**What you have to do:** Could you say how many lines below contain the word "focus"? Give the number with no other text.

**Available data:**

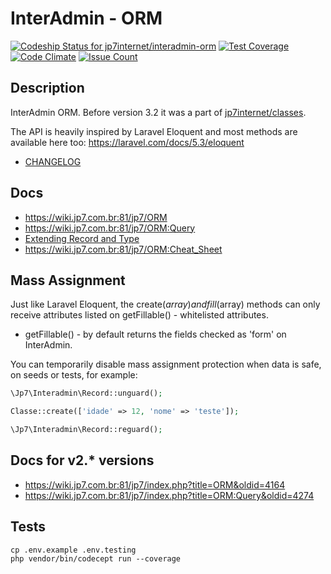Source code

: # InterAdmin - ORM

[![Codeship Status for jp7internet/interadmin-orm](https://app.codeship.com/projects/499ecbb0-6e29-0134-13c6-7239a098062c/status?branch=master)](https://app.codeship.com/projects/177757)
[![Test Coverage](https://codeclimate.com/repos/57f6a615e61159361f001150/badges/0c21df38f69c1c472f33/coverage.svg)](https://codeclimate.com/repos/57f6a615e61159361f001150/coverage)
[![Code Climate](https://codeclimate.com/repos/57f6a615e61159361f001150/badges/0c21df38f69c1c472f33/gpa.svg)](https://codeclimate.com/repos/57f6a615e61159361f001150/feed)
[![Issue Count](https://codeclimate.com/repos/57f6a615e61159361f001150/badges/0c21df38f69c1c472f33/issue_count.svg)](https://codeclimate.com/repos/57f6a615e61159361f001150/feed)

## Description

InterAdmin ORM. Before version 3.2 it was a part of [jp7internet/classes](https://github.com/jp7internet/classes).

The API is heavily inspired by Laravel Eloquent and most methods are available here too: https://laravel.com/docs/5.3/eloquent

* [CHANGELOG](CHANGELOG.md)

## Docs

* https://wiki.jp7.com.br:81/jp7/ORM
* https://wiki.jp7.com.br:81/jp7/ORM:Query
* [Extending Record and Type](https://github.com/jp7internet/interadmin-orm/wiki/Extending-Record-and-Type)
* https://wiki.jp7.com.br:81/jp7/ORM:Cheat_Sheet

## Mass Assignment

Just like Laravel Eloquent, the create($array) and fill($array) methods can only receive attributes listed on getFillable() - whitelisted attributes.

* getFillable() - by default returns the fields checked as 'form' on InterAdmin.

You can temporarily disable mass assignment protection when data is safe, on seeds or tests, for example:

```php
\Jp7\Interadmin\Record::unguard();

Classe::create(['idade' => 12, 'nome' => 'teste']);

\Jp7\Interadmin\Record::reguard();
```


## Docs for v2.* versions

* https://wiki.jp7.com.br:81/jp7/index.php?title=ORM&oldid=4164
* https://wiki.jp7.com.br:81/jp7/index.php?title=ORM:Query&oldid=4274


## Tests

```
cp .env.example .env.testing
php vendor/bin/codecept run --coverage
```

---

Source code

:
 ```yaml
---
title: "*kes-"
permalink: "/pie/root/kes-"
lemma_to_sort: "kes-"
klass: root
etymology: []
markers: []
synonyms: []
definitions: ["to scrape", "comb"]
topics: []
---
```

* * *

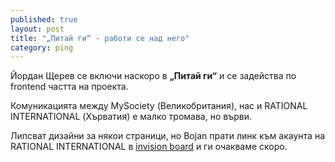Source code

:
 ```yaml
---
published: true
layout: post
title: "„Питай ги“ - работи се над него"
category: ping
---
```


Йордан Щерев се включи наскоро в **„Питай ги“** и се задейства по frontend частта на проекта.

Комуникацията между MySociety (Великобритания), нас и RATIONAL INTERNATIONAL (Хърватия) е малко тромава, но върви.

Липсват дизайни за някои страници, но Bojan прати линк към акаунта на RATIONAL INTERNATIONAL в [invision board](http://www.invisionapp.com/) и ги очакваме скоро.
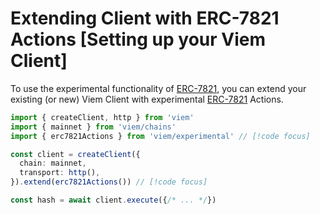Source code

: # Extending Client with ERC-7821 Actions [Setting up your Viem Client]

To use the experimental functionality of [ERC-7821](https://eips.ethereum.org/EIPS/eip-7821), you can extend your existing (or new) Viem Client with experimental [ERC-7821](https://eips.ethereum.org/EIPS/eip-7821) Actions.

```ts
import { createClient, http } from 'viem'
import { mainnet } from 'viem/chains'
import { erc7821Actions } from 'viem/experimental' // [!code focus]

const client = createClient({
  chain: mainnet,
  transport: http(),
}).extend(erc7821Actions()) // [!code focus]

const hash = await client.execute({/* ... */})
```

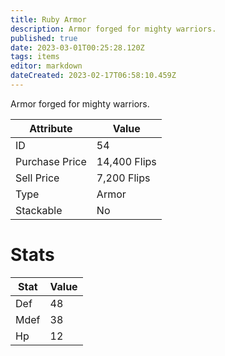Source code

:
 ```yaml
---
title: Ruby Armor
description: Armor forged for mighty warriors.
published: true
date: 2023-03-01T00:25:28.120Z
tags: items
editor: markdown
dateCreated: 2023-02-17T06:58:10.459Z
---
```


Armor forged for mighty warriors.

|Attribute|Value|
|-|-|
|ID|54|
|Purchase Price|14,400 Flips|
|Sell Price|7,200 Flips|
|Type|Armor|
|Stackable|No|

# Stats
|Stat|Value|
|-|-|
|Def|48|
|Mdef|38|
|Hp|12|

**Your solution:** 2